**Work to complete**
From the first line of the records down to the one that holds "sleep standing up", transcribe each line exactly and add nothing.

**Collection entries**
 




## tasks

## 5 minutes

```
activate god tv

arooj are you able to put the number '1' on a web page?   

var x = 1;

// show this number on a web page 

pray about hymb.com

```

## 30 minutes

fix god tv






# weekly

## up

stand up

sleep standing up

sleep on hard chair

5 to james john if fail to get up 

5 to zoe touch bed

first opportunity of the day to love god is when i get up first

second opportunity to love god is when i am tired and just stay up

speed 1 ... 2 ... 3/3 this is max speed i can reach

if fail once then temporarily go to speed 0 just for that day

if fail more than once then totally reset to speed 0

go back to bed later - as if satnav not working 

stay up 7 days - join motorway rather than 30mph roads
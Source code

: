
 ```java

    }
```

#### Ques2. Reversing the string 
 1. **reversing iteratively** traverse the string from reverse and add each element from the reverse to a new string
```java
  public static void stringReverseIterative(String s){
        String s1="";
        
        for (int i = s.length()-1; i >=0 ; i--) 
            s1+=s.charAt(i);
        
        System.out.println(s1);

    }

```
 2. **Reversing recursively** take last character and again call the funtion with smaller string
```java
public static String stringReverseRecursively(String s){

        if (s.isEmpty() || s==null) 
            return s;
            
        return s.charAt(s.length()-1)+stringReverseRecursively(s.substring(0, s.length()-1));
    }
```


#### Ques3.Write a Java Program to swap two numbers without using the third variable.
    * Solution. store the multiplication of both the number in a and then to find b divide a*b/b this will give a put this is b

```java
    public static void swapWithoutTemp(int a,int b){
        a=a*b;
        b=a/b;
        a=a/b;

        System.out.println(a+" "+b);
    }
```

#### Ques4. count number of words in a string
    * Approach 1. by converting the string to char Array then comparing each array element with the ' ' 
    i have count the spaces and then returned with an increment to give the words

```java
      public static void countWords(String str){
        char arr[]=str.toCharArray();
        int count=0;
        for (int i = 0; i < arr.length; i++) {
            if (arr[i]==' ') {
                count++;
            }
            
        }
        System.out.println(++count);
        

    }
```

**Task solution**
## tasks

## 5 minutes

```
activate god tv

arooj are you able to put the number '1' on a web page?   

var x = 1;

// show this number on a web page 

pray about hymb.com

```

## 30 minutes

fix god tv






# weekly

## up

stand up

sleep standing up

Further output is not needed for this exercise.